The social housing requirements of new immigrants will cost the tax payer £1 billion a year for the next twenty five years. That is the conclusion of a study published by Migrationwatch today.
The study found that 45 additional social homes would have to be built everyday, or nearly 1400 a month, over that period to meet the extra demand.
The failure to build local authority housing to compensate for council houses that have been sold off led to a fall of about half a million in the number of social homes available between 1997 and 2007. This, combined with high levels of immigration, has led to an increase of nearly 60% in the waiting lists for social housing England over the last eight years.
The regions most severely affected were London where the proportion of households on the waiting list in 2010 was 12% and Yorkshire and Humberside where it was 11%. Both are regions of high immigration.
The study also found that non EU migrants were more likely to live in social housing that the UK born.

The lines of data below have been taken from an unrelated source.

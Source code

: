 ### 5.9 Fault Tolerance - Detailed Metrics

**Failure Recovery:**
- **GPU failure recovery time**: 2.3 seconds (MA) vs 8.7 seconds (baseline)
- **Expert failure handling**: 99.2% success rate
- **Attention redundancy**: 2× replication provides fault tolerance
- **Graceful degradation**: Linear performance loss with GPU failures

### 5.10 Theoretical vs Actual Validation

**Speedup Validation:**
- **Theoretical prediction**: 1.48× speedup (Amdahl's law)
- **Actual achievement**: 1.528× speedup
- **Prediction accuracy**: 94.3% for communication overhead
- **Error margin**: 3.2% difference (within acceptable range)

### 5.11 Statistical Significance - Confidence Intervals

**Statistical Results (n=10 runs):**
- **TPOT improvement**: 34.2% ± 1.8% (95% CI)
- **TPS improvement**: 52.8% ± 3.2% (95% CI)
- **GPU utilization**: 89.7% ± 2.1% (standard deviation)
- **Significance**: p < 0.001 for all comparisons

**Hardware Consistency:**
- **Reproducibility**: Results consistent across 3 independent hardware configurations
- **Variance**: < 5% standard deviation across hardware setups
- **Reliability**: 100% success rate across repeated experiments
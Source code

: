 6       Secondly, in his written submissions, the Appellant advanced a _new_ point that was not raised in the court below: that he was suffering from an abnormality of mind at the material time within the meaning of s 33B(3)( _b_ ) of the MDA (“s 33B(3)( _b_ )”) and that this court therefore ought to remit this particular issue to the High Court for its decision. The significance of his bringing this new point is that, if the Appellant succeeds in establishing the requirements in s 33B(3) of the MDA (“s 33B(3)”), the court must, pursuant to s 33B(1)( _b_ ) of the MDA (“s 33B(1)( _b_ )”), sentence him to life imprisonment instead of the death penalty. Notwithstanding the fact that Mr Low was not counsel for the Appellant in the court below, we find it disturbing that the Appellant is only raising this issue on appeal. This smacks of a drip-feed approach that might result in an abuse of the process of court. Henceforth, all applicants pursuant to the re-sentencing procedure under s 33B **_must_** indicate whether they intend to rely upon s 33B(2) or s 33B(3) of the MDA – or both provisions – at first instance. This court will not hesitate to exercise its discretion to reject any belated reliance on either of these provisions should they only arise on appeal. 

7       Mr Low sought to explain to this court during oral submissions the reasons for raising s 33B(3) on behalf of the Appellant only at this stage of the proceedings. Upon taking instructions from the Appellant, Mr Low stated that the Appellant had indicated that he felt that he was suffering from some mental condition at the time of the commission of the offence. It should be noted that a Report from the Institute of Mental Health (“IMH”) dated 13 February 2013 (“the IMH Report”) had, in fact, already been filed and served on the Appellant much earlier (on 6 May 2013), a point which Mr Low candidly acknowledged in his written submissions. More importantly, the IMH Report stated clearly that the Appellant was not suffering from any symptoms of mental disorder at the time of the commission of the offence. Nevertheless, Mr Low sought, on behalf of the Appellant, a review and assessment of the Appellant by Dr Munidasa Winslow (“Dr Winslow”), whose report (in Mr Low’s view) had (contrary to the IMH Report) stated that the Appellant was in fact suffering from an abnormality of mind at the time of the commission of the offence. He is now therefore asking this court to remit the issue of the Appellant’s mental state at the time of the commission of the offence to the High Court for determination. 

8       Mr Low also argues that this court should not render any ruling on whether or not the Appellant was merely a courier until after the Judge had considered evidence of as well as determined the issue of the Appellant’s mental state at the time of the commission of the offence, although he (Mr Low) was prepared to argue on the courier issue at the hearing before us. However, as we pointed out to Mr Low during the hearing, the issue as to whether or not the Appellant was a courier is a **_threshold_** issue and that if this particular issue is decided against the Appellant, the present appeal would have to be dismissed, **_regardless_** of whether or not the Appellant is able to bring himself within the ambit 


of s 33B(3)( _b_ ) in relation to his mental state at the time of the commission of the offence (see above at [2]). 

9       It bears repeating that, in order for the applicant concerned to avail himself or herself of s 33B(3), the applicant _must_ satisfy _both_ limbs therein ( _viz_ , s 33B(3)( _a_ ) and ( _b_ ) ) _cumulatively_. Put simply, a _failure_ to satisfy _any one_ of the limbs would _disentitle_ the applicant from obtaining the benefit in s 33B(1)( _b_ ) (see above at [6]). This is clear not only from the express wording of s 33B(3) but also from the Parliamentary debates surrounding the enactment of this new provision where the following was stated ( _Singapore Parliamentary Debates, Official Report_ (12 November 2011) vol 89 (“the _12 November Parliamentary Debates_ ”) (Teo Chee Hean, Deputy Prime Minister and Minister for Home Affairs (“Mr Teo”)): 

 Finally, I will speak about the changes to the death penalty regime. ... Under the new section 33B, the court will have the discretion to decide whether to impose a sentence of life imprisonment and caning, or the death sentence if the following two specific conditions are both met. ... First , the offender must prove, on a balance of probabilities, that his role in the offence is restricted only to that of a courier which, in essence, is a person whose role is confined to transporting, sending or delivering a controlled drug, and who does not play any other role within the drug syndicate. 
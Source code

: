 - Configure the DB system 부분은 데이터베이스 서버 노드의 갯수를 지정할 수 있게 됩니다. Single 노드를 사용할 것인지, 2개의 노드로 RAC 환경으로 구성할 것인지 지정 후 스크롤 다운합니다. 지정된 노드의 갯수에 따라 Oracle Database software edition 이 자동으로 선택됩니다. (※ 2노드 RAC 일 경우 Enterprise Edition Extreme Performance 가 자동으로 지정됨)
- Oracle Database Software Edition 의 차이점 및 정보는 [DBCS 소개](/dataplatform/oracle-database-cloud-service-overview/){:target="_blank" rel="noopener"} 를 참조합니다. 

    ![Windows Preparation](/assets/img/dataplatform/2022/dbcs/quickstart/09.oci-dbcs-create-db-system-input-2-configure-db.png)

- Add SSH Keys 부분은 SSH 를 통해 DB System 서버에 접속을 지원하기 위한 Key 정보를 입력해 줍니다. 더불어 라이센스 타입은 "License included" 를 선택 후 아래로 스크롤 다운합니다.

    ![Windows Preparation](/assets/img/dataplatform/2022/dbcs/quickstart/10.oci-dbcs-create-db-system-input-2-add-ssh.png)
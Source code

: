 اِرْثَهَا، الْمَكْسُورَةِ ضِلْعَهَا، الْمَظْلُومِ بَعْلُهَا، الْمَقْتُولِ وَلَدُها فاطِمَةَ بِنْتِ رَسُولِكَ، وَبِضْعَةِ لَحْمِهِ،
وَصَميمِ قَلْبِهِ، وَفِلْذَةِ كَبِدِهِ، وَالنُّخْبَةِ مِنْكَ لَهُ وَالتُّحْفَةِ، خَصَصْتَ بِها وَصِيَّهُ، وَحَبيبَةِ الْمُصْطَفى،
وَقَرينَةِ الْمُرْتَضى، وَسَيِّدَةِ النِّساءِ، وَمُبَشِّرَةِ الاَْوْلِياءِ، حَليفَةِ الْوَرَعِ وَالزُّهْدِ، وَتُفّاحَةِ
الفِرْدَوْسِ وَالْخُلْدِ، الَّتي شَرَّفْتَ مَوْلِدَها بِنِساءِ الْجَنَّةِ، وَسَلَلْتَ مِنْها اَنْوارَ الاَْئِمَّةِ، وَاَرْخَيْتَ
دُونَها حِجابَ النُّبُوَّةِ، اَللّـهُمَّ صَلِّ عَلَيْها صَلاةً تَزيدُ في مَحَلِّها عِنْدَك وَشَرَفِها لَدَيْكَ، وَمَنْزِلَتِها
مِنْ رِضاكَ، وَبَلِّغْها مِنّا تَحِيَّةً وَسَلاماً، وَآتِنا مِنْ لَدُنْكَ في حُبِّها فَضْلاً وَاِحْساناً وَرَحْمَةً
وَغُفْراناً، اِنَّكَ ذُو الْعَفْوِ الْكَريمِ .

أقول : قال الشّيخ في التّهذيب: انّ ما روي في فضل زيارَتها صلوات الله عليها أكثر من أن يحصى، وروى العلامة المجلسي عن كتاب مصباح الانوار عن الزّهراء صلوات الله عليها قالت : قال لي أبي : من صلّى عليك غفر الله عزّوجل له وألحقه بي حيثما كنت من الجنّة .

For some nationalities the difference was striking:- Nigeria (29%), Iran (33%), Jamaica (35%), Ghana (39%), Portugal (40%), Bangladesh (41%), Turkey (49%), Somalia (80%) compared to UK born for whom the proportion was 17%.
"The impact of immigration on the availability of social housing for British people has been airbrushed out for too long. Either the government must cut immigration very substantially as they have promised or they must invest very large sums in the construction of extra social housing".